Exercise =>
Where the records below reach the line containing "对文件 filename 中列出的每个符号应用 --strip-unneeded-symbol", start transcribing, and end with the line containing "- --–prefix-sections=string", exactly and with nothing else added.

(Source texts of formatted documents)
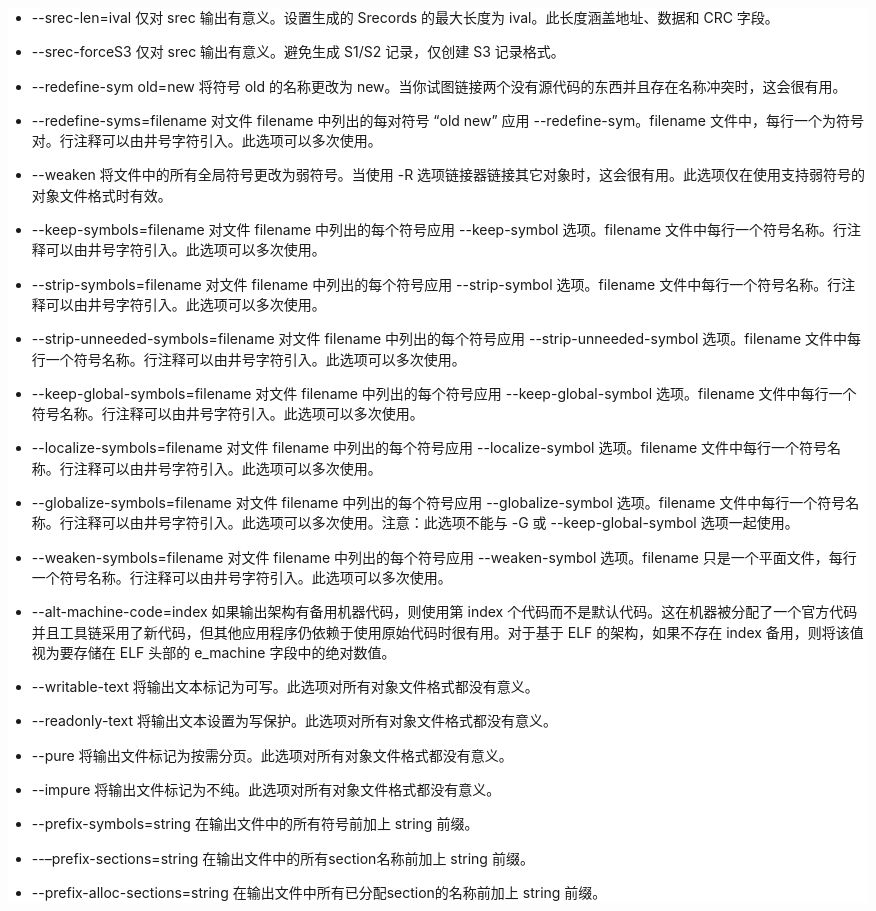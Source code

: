- --srec-len=ival
仅对 srec 输出有意义。设置生成的 Srecords 的最大长度为 ival。此长度涵盖地址、数据和 CRC 字段。

- --srec-forceS3
仅对 srec 输出有意义。避免生成 S1/S2 记录，仅创建 S3 记录格式。

- --redefine-sym old=new
将符号 old 的名称更改为 new。当你试图链接两个没有源代码的东西并且存在名称冲突时，这会很有用。

- --redefine-syms=filename
对文件 filename 中列出的每对符号 “old new” 应用 --redefine-sym。filename 文件中，每行一个为符号对。行注释可以由井号字符引入。此选项可以多次使用。

- --weaken
将文件中的所有全局符号更改为弱符号。当使用 -R 选项链接器链接其它对象时，这会很有用。此选项仅在使用支持弱符号的对象文件格式时有效。

- --keep-symbols=filename
对文件 filename 中列出的每个符号应用 --keep-symbol 选项。filename 文件中每行一个符号名称。行注释可以由井号字符引入。此选项可以多次使用。

- --strip-symbols=filename
对文件 filename 中列出的每个符号应用 --strip-symbol 选项。filename 文件中每行一个符号名称。行注释可以由井号字符引入。此选项可以多次使用。

- --strip-unneeded-symbols=filename
对文件 filename 中列出的每个符号应用 --strip-unneeded-symbol 选项。filename 文件中每行一个符号名称。行注释可以由井号字符引入。此选项可以多次使用。

- --keep-global-symbols=filename
对文件 filename 中列出的每个符号应用 --keep-global-symbol 选项。filename 文件中每行一个符号名称。行注释可以由井号字符引入。此选项可以多次使用。

- --localize-symbols=filename
对文件 filename 中列出的每个符号应用 --localize-symbol 选项。filename 文件中每行一个符号名称。行注释可以由井号字符引入。此选项可以多次使用。

- --globalize-symbols=filename
对文件 filename 中列出的每个符号应用 --globalize-symbol 选项。filename 文件中每行一个符号名称。行注释可以由井号字符引入。此选项可以多次使用。注意：此选项不能与 -G 或 --keep-global-symbol 选项一起使用。

- --weaken-symbols=filename
对文件 filename 中列出的每个符号应用 --weaken-symbol 选项。filename 只是一个平面文件，每行一个符号名称。行注释可以由井号字符引入。此选项可以多次使用。

- --alt-machine-code=index
如果输出架构有备用机器代码，则使用第 index 个代码而不是默认代码。这在机器被分配了一个官方代码并且工具链采用了新代码，但其他应用程序仍依赖于使用原始代码时很有用。对于基于 ELF 的架构，如果不存在 index 备用，则将该值视为要存储在 ELF 头部的 e_machine 字段中的绝对数值。

- --writable-text
将输出文本标记为可写。此选项对所有对象文件格式都没有意义。

- --readonly-text
将输出文本设置为写保护。此选项对所有对象文件格式都没有意义。

- --pure
将输出文件标记为按需分页。此选项对所有对象文件格式都没有意义。

- --impure
将输出文件标记为不纯。此选项对所有对象文件格式都没有意义。

- --prefix-symbols=string
在输出文件中的所有符号前加上 string 前缀。

- --–prefix-sections=string
在输出文件中的所有section名称前加上 string 前缀。

- --prefix-alloc-sections=string
在输出文件中所有已分配section的名称前加上 string 前缀。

Solution to the problem =>
对文件 filename 中列出的每个符号应用 --strip-unneeded-symbol 选项。filename 文件中每行一个符号名称。行注释可以由井号字符引入。此选项可以多次使用。

- --keep-global-symbols=filename
对文件 filename 中列出的每个符号应用 --keep-global-symbol 选项。filename 文件中每行一个符号名称。行注释可以由井号字符引入。此选项可以多次使用。

- --localize-symbols=filename
对文件 filename 中列出的每个符号应用 --localize-symbol 选项。filename 文件中每行一个符号名称。行注释可以由井号字符引入。此选项可以多次使用。

- --globalize-symbols=filename
对文件 filename 中列出的每个符号应用 --globalize-symbol 选项。filename 文件中每行一个符号名称。行注释可以由井号字符引入。此选项可以多次使用。注意：此选项不能与 -G 或 --keep-global-symbol 选项一起使用。

- --weaken-symbols=filename
对文件 filename 中列出的每个符号应用 --weaken-symbol 选项。filename 只是一个平面文件，每行一个符号名称。行注释可以由井号字符引入。此选项可以多次使用。

- --alt-machine-code=index
如果输出架构有备用机器代码，则使用第 index 个代码而不是默认代码。这在机器被分配了一个官方代码并且工具链采用了新代码，但其他应用程序仍依赖于使用原始代码时很有用。对于基于 ELF 的架构，如果不存在 index 备用，则将该值视为要存储在 ELF 头部的 e_machine 字段中的绝对数值。

- --writable-text
将输出文本标记为可写。此选项对所有对象文件格式都没有意义。

- --readonly-text
将输出文本设置为写保护。此选项对所有对象文件格式都没有意义。

- --pure
将输出文件标记为按需分页。此选项对所有对象文件格式都没有意义。

- --impure
将输出文件标记为不纯。此选项对所有对象文件格式都没有意义。

- --prefix-symbols=string
在输出文件中的所有符号前加上 string 前缀。

- --–prefix-sections=string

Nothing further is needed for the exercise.